January 2008
Flophouse Fixer-Uppers
In this crazy market, multi-unit properties—from charming Annex apartments to Cabbagetown rooming houses—have become the last hot deals By Bert Archer
Image credit: Claudia Hung
Deals on houses have been pretty thin for the past few years, and people have been using all sorts of strategies to beat the market. They’ve bought in unlikely neighbourhoods, hoping to be part of an early wave of gentrification; they’ve done some creative cross-referencing of obits with mls.ca; they’ve even started looking at show homes in the middle of farmers’ fields in Whitby. But the latest advice from canny real estate agents is to consider multi-family dwellings: former apartment complexes and rooming houses that can be converted back into stately single-family homes.
“I’ve been telling my clients to do that for two years,” says Ophira Sutton of Sutton Group. “You’re going to be competing like crazy, so why don’t you take something divided and do it yourself?” Sutton sold three such houses in October alone, all in and around the Annex. Elise Kalles, one of the city’s top agents, says she’s also been selling a lot of them recently.
Many formerly opulent homes in expensive downtown neighbourhoods are now multi-unit complexes. Grand houses in Riverdale, the Annex, Hillcrest, and the Dufferin and St. Clair area were converted into apartments and rooming houses during the past four decades, when vacancy rates hit all-time lows. Now those houses are going to buyers who plan to live there, rather than investors.
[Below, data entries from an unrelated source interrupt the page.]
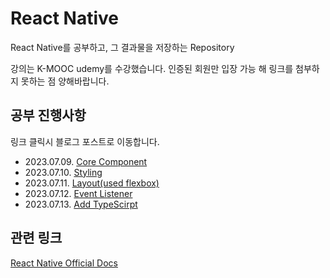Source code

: # React Native

React Native를 공부하고, 그 결과물을 저장하는 Repository

강의는 K-MOOC udemy를 수강했습니다. 인증된 회원만 입장 가능 해 링크를 첨부하지 못하는 점 양해바랍니다.

## 공부 진행사항

링크 클릭시 블로그 포스트로 이동합니다.

- 2023.07.09. [Core Component](https://rosenfence.tistory.com/30)
- 2023.07.10. [Styling](https://rosenfence.tistory.com/31)
- 2023.07.11. [Layout(used flexbox)](https://rosenfence.tistory.com/32)
- 2023.07.12. [Event Listener](https://rosenfence.tistory.com/33)
- 2023.07.13. [Add TypeScirpt](https://rosenfence.tistory.com/34)

## 관련 링크

[React Native Official Docs](https://reactnative.dev/docs/getting-started)
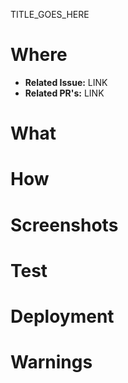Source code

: TITLE_GOES_HERE

Where
=====
* **Related Issue:** LINK
* **Related PR's:** LINK

What
====


How
===


Screenshots
===========


Test
====


Deployment
==========


Warnings
========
On Markham Street, number 19, split into two apartments, was listed as a possible conversion in November for $699,000. The triplex at 535 Palmerston Boulevard was listed for $899,900. Up in Forest Hill, 355 Walmer is a four-unit apartment on the market for $1.595 million. Buyers who find the million-dollar-plus price tag steep hang onto a tenant or two to help with the mortgage (though if they plan to move in themselves, they’re legally entitled to evict the tenants they inherit).
The same sort of reclamation happened a decade and more ago in Rosedale on now grand streets like Beaumont and Chestnut Park. If the market continues to expand—and it’s showing no signs of going south like it is down south—the Annex of today will be our Rosedale of tomorrow.